ATN-300InsightaaS: As noted in an earlier post, we’re taking advantage of this last week in August to provide some additional commentary on a couple of the ‘hot topics’ that we’ve seen through the summer. On Wednesday, we highlighted a Gartner piece with a skeptical perspective on crowdfunding, which joined a previous ATN entry (focusing on a post by Nicholas Carr) in questioning the “sharing economy” concept that has been advanced so well by Jeremiah Owyang (for example, in this infographic illustration and this analysis of the link between crowdfunding and loyalty). In today’s feature, we take a second look at the criticism of Clayton Christensen’s concept of Disruptive Innovation – certainly one of the last decade’s most important management perspectives – by Jill Lepore, who (like Christensen) is a professor at Harvard. In July, we highlighted a post by John Hagel criticizing Lepore’s approach (“a meanness that isn’t warranted”) and conclusions (“she seems unwilling to acknowledge one basic fact of life: disruption is occurring with increasing frequency in the business world…what’s the alternative? What’s going on? Jill Lepore certainly doesn’t venture an alternative theory and she clearly believes that the phenomenon of disruption is far too over-hyped. Without rushing to the defense of the disruption evangelists, I would suggest that she should have done more to at least acknowledge there is a disturbing trend here that needs to be explained.)

In today’s feature, we pick up this discussion by highlighting a post by David Moschella, who is (like Hagel) recognized as an important thinker in the IT industry. Moschella, who penned the excellent “50 for 50 — The Most Important IT Disruptors of the Last Half Century” (highlighted by ATN in July) is firmly in the camp of those who believe that Christensen’s theories are important, and that Lepore’s critique was off the mark in both tone and substance. Moschella adds an important supply-side perspective to the discussion, with a graphic/table that shows the change in industry leadership across five stages of the IT industry – mainframe, mini, PC, mobile, Internet – and the extent to which we are now seeing leadership cluster in Silicon Valley. He notes that “The facts seem indisputable.
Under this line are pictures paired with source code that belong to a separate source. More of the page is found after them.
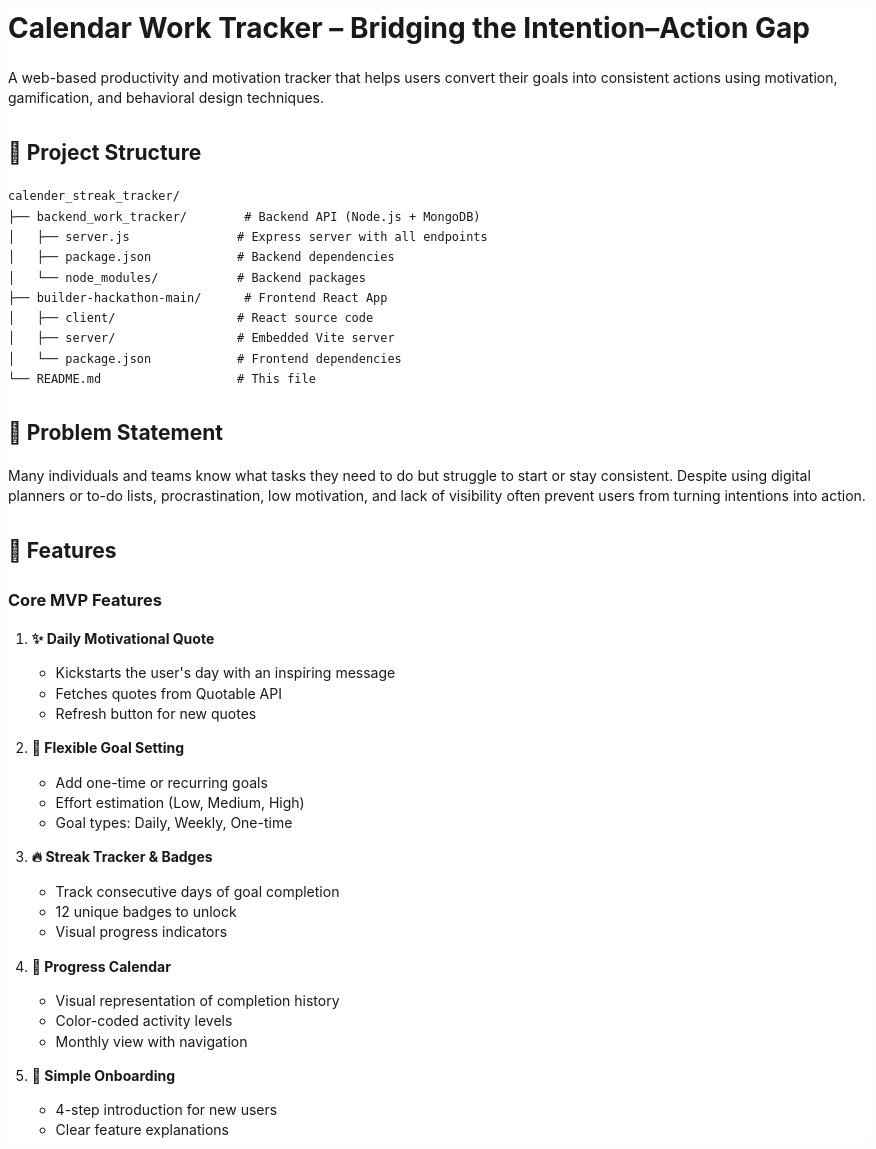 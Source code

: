 # Calendar Work Tracker – Bridging the Intention–Action Gap

A web-based productivity and motivation tracker that helps users convert their goals into consistent actions using motivation, gamification, and behavioral design techniques.

## 📁 Project Structure

```
calender_streak_tracker/
├── backend_work_tracker/        # Backend API (Node.js + MongoDB)
│   ├── server.js               # Express server with all endpoints
│   ├── package.json            # Backend dependencies
│   └── node_modules/           # Backend packages
├── builder-hackathon-main/      # Frontend React App
│   ├── client/                 # React source code
│   ├── server/                 # Embedded Vite server
│   └── package.json            # Frontend dependencies
└── README.md                   # This file
```

## 🎯 Problem Statement

Many individuals and teams know what tasks they need to do but struggle to start or stay consistent. Despite using digital planners or to-do lists, procrastination, low motivation, and lack of visibility often prevent users from turning intentions into action.

## 🚀 Features

### Core MVP Features

1. **✨ Daily Motivational Quote**
   - Kickstarts the user's day with an inspiring message
   - Fetches quotes from Quotable API
   - Refresh button for new quotes

2. **📝 Flexible Goal Setting**
   - Add one-time or recurring goals
   - Effort estimation (Low, Medium, High)
   - Goal types: Daily, Weekly, One-time

3. **🔥 Streak Tracker & Badges**
   - Track consecutive days of goal completion
   - 12 unique badges to unlock
   - Visual progress indicators

4. **📅 Progress Calendar**
   - Visual representation of completion history
   - Color-coded activity levels
   - Monthly view with navigation

5. **👋 Simple Onboarding**
   - 4-step introduction for new users
   - Clear feature explanations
New generations of technology have been (with a few important exceptions) overwhelmingly led by new firms, with many once high-flying companies disappearing. Christensen’s distinction between sustaining and disruptive innovation is still the simplest and most effective explanation of this extraordinary pattern,” adding that as IT-enabled disruption spreads to other sectors (e.g., manufacturing via 3D printing, a wide range of web-enabled businesses and models including ZipCar, Tesla, PayPal and MOOCs), “Christensen’s ideas are actually more relevant than ever.” Moschella concludes by observing, “Now is not the time to dismiss the theory of disruptive innovation; it is the time to embrace it. As Microsoft has learned, even when you see it coming, it can be hard to stop.”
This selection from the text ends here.